▶ [The problem]: Word for word, transcribe the data below from the line with "4. 新建一个条目，将除了 OTP 以外的信息都填写完毕" to the line with "- [GitHub](https://github.com/beemdevelopment/Aegis)", keeping both of those lines.

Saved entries
Content starts
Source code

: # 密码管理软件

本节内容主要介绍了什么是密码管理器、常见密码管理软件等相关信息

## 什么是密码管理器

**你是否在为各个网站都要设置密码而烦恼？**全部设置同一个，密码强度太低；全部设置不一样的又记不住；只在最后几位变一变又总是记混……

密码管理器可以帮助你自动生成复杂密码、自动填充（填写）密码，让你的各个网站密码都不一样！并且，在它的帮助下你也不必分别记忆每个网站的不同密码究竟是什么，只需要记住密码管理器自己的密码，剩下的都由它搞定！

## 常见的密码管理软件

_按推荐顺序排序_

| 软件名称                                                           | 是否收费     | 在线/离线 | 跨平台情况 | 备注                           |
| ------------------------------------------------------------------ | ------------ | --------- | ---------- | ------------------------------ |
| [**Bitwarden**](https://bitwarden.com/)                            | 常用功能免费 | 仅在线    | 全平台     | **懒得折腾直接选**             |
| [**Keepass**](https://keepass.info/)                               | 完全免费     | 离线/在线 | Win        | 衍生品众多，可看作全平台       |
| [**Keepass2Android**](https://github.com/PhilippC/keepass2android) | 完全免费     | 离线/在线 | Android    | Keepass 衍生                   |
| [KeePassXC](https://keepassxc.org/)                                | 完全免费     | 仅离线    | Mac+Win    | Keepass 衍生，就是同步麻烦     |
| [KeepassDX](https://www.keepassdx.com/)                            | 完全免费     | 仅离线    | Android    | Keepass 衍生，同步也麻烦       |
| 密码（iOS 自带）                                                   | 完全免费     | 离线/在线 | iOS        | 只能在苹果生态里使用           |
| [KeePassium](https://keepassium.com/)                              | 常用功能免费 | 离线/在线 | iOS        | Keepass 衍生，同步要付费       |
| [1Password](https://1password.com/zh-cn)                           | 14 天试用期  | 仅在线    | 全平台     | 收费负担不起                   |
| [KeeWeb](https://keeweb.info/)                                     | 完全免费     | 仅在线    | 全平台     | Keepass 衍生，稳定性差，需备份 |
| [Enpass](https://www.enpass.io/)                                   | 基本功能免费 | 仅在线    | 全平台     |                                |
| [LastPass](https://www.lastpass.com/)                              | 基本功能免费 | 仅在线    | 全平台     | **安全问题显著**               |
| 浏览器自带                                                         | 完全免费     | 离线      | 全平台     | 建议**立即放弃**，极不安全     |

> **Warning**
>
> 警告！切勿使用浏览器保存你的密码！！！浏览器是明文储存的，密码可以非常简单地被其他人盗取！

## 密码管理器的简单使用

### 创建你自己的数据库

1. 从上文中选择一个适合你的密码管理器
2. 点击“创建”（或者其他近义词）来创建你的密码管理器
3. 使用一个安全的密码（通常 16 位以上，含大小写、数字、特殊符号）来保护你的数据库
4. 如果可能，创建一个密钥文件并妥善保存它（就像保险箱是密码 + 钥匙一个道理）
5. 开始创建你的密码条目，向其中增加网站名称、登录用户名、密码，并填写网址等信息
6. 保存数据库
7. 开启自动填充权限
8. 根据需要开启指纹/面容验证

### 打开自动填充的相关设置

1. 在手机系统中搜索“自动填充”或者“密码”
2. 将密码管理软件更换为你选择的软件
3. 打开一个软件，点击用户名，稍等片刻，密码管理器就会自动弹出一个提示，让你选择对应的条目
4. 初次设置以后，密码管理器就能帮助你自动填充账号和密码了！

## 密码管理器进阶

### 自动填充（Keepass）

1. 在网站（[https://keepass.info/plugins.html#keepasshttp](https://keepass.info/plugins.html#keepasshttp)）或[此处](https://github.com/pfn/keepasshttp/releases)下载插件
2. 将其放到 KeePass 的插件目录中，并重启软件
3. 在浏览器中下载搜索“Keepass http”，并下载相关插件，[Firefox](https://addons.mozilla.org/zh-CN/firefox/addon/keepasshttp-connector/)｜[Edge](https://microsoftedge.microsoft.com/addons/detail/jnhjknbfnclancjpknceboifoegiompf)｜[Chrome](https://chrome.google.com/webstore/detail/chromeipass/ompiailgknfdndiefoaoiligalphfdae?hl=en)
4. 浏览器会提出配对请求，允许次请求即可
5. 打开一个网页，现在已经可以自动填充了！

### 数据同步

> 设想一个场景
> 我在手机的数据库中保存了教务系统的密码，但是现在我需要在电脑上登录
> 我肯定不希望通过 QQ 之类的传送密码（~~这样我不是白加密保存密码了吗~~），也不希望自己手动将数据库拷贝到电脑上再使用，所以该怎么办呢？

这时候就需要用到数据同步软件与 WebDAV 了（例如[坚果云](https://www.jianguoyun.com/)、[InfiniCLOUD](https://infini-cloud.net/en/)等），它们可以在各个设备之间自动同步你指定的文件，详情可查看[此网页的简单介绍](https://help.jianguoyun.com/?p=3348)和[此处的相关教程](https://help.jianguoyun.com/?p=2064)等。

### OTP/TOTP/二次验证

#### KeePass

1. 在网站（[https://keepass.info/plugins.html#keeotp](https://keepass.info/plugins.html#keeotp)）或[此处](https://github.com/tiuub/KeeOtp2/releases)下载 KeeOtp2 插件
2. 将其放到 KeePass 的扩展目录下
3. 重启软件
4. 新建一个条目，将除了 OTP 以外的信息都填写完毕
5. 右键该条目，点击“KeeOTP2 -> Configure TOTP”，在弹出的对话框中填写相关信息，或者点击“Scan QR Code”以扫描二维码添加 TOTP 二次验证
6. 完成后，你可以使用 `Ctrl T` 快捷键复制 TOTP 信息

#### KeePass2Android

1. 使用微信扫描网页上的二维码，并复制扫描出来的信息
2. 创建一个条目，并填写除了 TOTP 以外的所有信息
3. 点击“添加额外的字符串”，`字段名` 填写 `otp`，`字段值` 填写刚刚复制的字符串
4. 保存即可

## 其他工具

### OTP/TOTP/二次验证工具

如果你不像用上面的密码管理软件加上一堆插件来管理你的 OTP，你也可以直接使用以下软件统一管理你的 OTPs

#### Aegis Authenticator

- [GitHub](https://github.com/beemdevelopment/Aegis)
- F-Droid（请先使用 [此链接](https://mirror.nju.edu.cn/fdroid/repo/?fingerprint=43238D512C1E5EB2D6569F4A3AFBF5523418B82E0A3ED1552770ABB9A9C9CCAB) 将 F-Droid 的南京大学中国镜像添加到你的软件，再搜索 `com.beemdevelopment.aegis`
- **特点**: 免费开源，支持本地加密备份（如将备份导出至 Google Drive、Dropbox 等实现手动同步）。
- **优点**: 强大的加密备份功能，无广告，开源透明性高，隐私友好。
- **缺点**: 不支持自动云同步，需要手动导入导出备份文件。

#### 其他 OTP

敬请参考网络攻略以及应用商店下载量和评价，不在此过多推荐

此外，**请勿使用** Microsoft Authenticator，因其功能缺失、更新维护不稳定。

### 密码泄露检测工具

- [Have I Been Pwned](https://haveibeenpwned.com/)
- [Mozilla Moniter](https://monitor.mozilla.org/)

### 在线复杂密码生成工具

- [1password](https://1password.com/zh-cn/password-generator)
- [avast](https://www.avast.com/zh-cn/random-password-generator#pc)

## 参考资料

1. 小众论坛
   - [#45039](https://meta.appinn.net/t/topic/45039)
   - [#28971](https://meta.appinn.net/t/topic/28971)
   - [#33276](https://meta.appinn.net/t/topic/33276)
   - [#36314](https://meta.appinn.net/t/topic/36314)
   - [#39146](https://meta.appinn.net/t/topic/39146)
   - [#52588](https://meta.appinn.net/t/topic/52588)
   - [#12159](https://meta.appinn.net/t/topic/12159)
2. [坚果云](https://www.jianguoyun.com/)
Content ends
▶ [Response for this exercise]:
4. 新建一个条目，将除了 OTP 以外的信息都填写完毕
5. 右键该条目，点击“KeeOTP2 -> Configure TOTP”，在弹出的对话框中填写相关信息，或者点击“Scan QR Code”以扫描二维码添加 TOTP 二次验证
6. 完成后，你可以使用 `Ctrl T` 快捷键复制 TOTP 信息

#### KeePass2Android

1. 使用微信扫描网页上的二维码，并复制扫描出来的信息
2. 创建一个条目，并填写除了 TOTP 以外的所有信息
3. 点击“添加额外的字符串”，`字段名` 填写 `otp`，`字段值` 填写刚刚复制的字符串
4. 保存即可

## 其他工具

### OTP/TOTP/二次验证工具

如果你不像用上面的密码管理软件加上一堆插件来管理你的 OTP，你也可以直接使用以下软件统一管理你的 OTPs

#### Aegis Authenticator

- [GitHub](https://github.com/beemdevelopment/Aegis)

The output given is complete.